Un truc qui s’appelle… passion !
En terminant le Roger Albert Clark Rally en 60ème position, Stéphane Prévot n’a sans doute pas signé le meilleur résultat de sa carrière. Qu’importe… "De toutes manières, en attaquant comme des fous, on aurait terminé 55èmes. Mon pilote, Miguel Henry de Frahan, en était à son… 6ème rallye. Il prépare tout lui-même sur son auto. Une bonne Escort Gr.4 avec mécanique BDG. Il était là pour réaliser un rêve : son papa avait participé au RAC Rally en 1978, et c’était sa manière de rouler sur ses traces. Il voulait finir. Ce que nous sommes parvenus à faire. Sans un tête-à-queue, sans un tout-droit, avec juste un souci d’embrayage résolu en 10 minutes à l’assistance. Certes, je n’ai pas eu l’impression de risquer ma vie pour tenter de signer un scratch, et si un jour, je peux accompagner Pryce, Barrett, Pritchard ou un autre qui joue devant, je le ferai. Mais ces gars-là ont besoin de copilotes qui connaissent tout par cœur. Ici, c’était différent. Une très belle aventure humaine, dans un team Legendary Racing avec trois voitures. On regarde les chronos des autres, on s’inquiète de leur présence à l’arrivée de chaque étape, bref, on vit le truc à fond. En embarquant pour le Roger Albert Clark, je rentrais du Costa Brava, que j’avais disputé avec Jean-François Mourgues dans l’habitacle d’une BMW M3 E30 (avec une 5ème place finale à la clef. NDLR). C’est dire si j’étais moyennement préparé avant d’affronter ce RAC historique.
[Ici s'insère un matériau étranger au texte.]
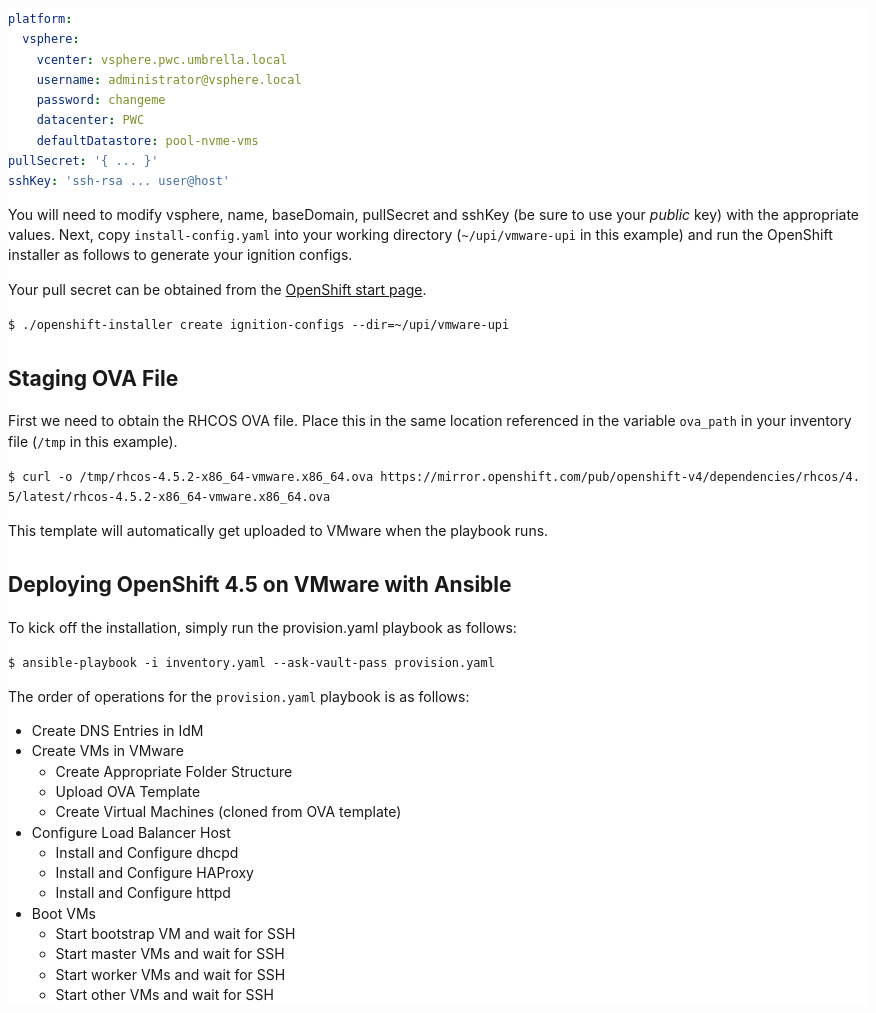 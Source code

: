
 ```yaml
platform:
  vsphere:
    vcenter: vsphere.pwc.umbrella.local
    username: administrator@vsphere.local
    password: changeme
    datacenter: PWC
    defaultDatastore: pool-nvme-vms
pullSecret: '{ ... }'
sshKey: 'ssh-rsa ... user@host'
```

You will need to modify vsphere, name, baseDomain, pullSecret and sshKey (be sure to use your _public_ key) with the appropriate values. Next, copy `install-config.yaml` into your working directory (`~/upi/vmware-upi` in this example) and run the OpenShift installer as follows to generate your ignition configs.

Your pull secret can be obtained from the [OpenShift start page](https://cloud.redhat.com/openshift/install/vsphere/user-provisioned).

```console
$ ./openshift-installer create ignition-configs --dir=~/upi/vmware-upi
```

## Staging OVA File

First we need to obtain the RHCOS OVA file. Place this in the same location referenced in the variable `ova_path` in your inventory file (`/tmp` in this example).

```console
$ curl -o /tmp/rhcos-4.5.2-x86_64-vmware.x86_64.ova https://mirror.openshift.com/pub/openshift-v4/dependencies/rhcos/4.5/latest/rhcos-4.5.2-x86_64-vmware.x86_64.ova
```

This template will automatically get uploaded to VMware when the playbook runs.

## Deploying OpenShift 4.5 on VMware with Ansible

To kick off the installation, simply run the provision.yaml playbook as follows:

```console
$ ansible-playbook -i inventory.yaml --ask-vault-pass provision.yaml
```

The order of operations for the `provision.yaml` playbook is as follows:

* Create DNS Entries in IdM
* Create VMs in VMware
	- Create Appropriate Folder Structure
	- Upload OVA Template
	- Create Virtual Machines (cloned from OVA template)
* Configure Load Balancer Host
	- Install and Configure dhcpd
	- Install and Configure HAProxy
	- Install and Configure httpd
* Boot VMs
	- Start bootstrap VM and wait for SSH
	- Start master VMs and wait for SSH
	- Start worker VMs and wait for SSH
	- Start other VMs and wait for SSH
	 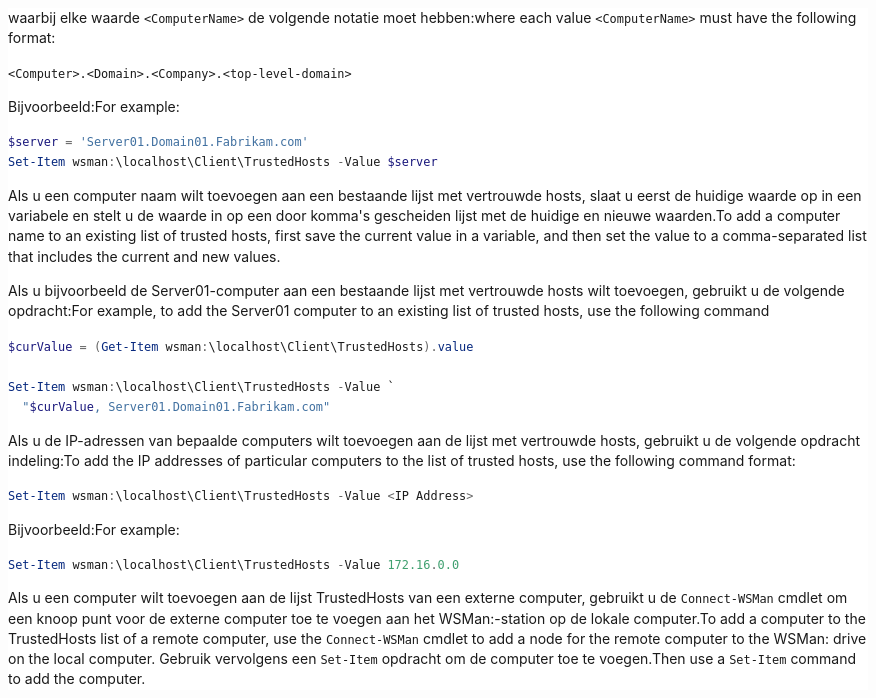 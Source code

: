 <span data-ttu-id="b168c-233">waarbij elke waarde `<ComputerName>` de volgende notatie moet hebben:</span><span class="sxs-lookup"><span data-stu-id="b168c-233">where each value `<ComputerName>` must have the following format:</span></span>

```
<Computer>.<Domain>.<Company>.<top-level-domain>
```

<span data-ttu-id="b168c-234">Bijvoorbeeld:</span><span class="sxs-lookup"><span data-stu-id="b168c-234">For example:</span></span>

```powershell
$server = 'Server01.Domain01.Fabrikam.com'
Set-Item wsman:\localhost\Client\TrustedHosts -Value $server
```

<span data-ttu-id="b168c-235">Als u een computer naam wilt toevoegen aan een bestaande lijst met vertrouwde hosts, slaat u eerst de huidige waarde op in een variabele en stelt u de waarde in op een door komma's gescheiden lijst met de huidige en nieuwe waarden.</span><span class="sxs-lookup"><span data-stu-id="b168c-235">To add a computer name to an existing list of trusted hosts, first save the current value in a variable, and then set the value to a comma-separated list that includes the current and new values.</span></span>

<span data-ttu-id="b168c-236">Als u bijvoorbeeld de Server01-computer aan een bestaande lijst met vertrouwde hosts wilt toevoegen, gebruikt u de volgende opdracht:</span><span class="sxs-lookup"><span data-stu-id="b168c-236">For example, to add the Server01 computer to an existing list of trusted hosts, use the following command</span></span>

```powershell
$curValue = (Get-Item wsman:\localhost\Client\TrustedHosts).value

Set-Item wsman:\localhost\Client\TrustedHosts -Value `
  "$curValue, Server01.Domain01.Fabrikam.com"
```

<span data-ttu-id="b168c-237">Als u de IP-adressen van bepaalde computers wilt toevoegen aan de lijst met vertrouwde hosts, gebruikt u de volgende opdracht indeling:</span><span class="sxs-lookup"><span data-stu-id="b168c-237">To add the IP addresses of particular computers to the list of trusted hosts, use the following command format:</span></span>

```powershell
Set-Item wsman:\localhost\Client\TrustedHosts -Value <IP Address>
```

<span data-ttu-id="b168c-238">Bijvoorbeeld:</span><span class="sxs-lookup"><span data-stu-id="b168c-238">For example:</span></span>

```powershell
Set-Item wsman:\localhost\Client\TrustedHosts -Value 172.16.0.0
```

<span data-ttu-id="b168c-239">Als u een computer wilt toevoegen aan de lijst TrustedHosts van een externe computer, gebruikt u de `Connect-WSMan` cmdlet om een knoop punt voor de externe computer toe te voegen aan het WSMan:-station op de lokale computer.</span><span class="sxs-lookup"><span data-stu-id="b168c-239">To add a computer to the TrustedHosts list of a remote computer, use the `Connect-WSMan` cmdlet to add a node for the remote computer to the WSMan: drive on the local computer.</span></span> <span data-ttu-id="b168c-240">Gebruik vervolgens een `Set-Item` opdracht om de computer toe te voegen.</span><span class="sxs-lookup"><span data-stu-id="b168c-240">Then use a `Set-Item` command to add the computer.</span></span>
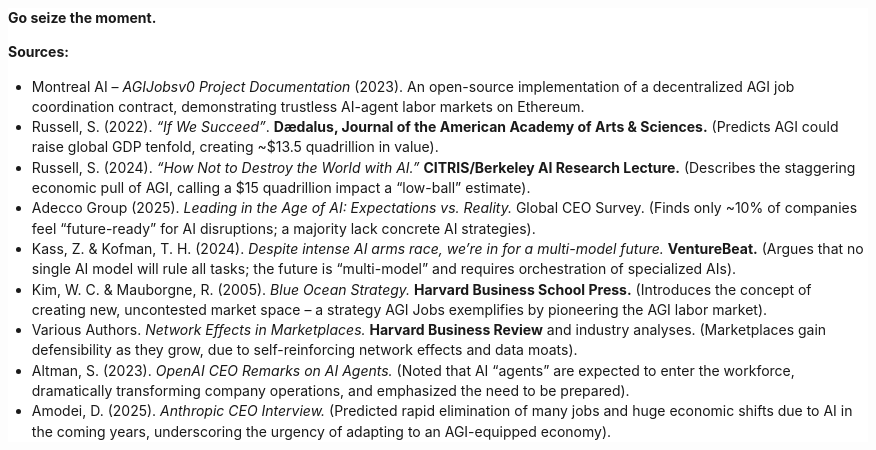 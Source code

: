 **Go seize the moment.**

**Sources:**

- Montreal AI – _AGIJobsv0 Project Documentation_ (2023). An open-source implementation of a decentralized AGI job coordination contract, demonstrating trustless AI-agent labor markets on Ethereum.
- Russell, S. (2022). _“If We Succeed”_. **Dædalus, Journal of the American Academy of Arts & Sciences.** (Predicts AGI could raise global GDP tenfold, creating ~\$13.5 quadrillion in value).
- Russell, S. (2024). _“How Not to Destroy the World with AI.”_ **CITRIS/Berkeley AI Research Lecture.** (Describes the staggering economic pull of AGI, calling a \$15 quadrillion impact a “low-ball” estimate).
- Adecco Group (2025). _Leading in the Age of AI: Expectations vs. Reality._ Global CEO Survey. (Finds only ~10% of companies feel “future-ready” for AI disruptions; a majority lack concrete AI strategies).
- Kass, Z. & Kofman, T. H. (2024). _Despite intense AI arms race, we’re in for a multi-model future._ **VentureBeat.** (Argues that no single AI model will rule all tasks; the future is “multi-model” and requires orchestration of specialized AIs).
- Kim, W. C. & Mauborgne, R. (2005). _Blue Ocean Strategy._ **Harvard Business School Press.** (Introduces the concept of creating new, uncontested market space – a strategy AGI Jobs exemplifies by pioneering the AGI labor market).
- Various Authors. _Network Effects in Marketplaces._ **Harvard Business Review** and industry analyses. (Marketplaces gain defensibility as they grow, due to self-reinforcing network effects and data moats).
- Altman, S. (2023). _OpenAI CEO Remarks on AI Agents._ (Noted that AI “agents” are expected to enter the workforce, dramatically transforming company operations, and emphasized the need to be prepared).
- Amodei, D. (2025). _Anthropic CEO Interview._ (Predicted rapid elimination of many jobs and huge economic shifts due to AI in the coming years, underscoring the urgency of adapting to an AGI-equipped economy).
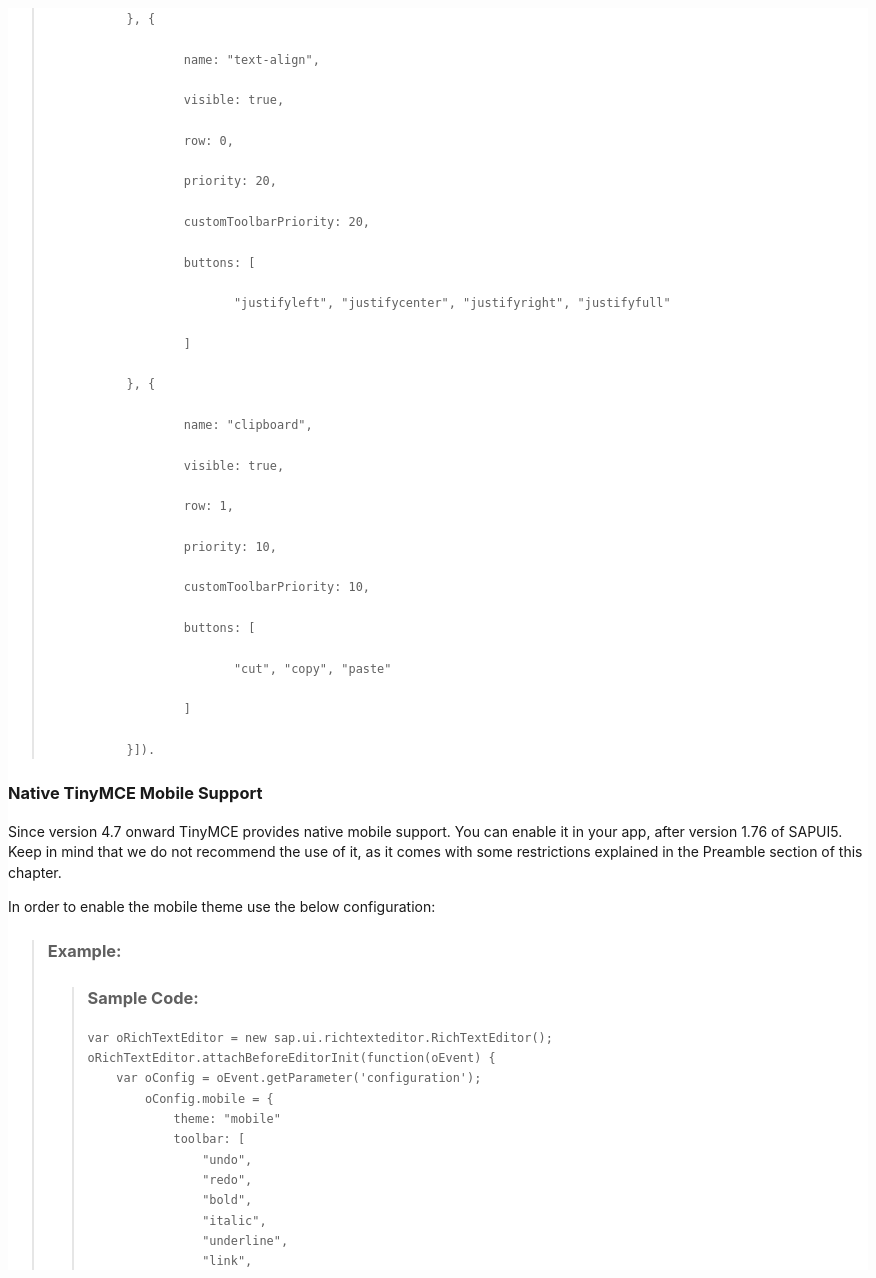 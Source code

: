 >                }, {
> 
>                        name: "text-align",
> 
>                        visible: true,
> 
>                        row: 0,
> 
>                        priority: 20,
> 
>                        customToolbarPriority: 20,
> 
>                        buttons: [
> 
>                               "justifyleft", "justifycenter", "justifyright", "justifyfull"
> 
>                        ]
> 
>                }, {
> 
>                        name: "clipboard",
> 
>                        visible: true,
> 
>                        row: 1,
> 
>                        priority: 10,
> 
>                        customToolbarPriority: 10,
> 
>                        buttons: [
> 
>                               "cut", "copy", "paste"
> 
>                        ]
> 
>                }]).
> ```





### Native TinyMCE Mobile Support

Since version 4.7 onward TinyMCE provides native mobile support. You can enable it in your app, after version 1.76 of SAPUI5. Keep in mind that we do not recommend the use of it, as it comes with some restrictions explained in the Preamble section of this chapter.

In order to enable the mobile theme use the below configuration:

> ### Example:  
> > ### Sample Code:  
> > ```
> > var oRichTextEditor = new sap.ui.richtexteditor.RichTextEditor();
> > oRichTextEditor.attachBeforeEditorInit(function(oEvent) {
> > 	var oConfig = oEvent.getParameter('configuration');
> > 		oConfig.mobile = {
> > 			theme: "mobile"
> > 			toolbar: [
> > 				"undo",
> > 				"redo",
> > 				"bold",
> > 				"italic",
> > 				"underline",
> > 				"link",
Et dans ces conditions, on ne peut que tenter d’enquiller les spéciales et les étapes. Mission accomplie. Vous savez, cette épreuve, c’est 560 kilomètres contre le chrono ! Plutôt costaud pour un pilote qui n’a que peu d’expérience… Il me fallait donc m’adapter à son rythme, et l’aider le mieux possible. Ce type de rallye fait partie de l’histoire, du patrimoine, y prendre part, c’est un vrai plaisir. Et puis, un BDG qu’on fait gueuler à 9000 tours en effectuant de grands travers, ça reste exceptionnel à vivre. Les spectateurs du Roger Albert Clark, très nombreux, sont aussi passionnés que gentlemen. Ils restent pour voir passer l’intégralité de la caravane. Dès que vous faites hurler le BDG, ils applaudissent, font des signes, encouragent. Ils sont là pour ça. Magique…"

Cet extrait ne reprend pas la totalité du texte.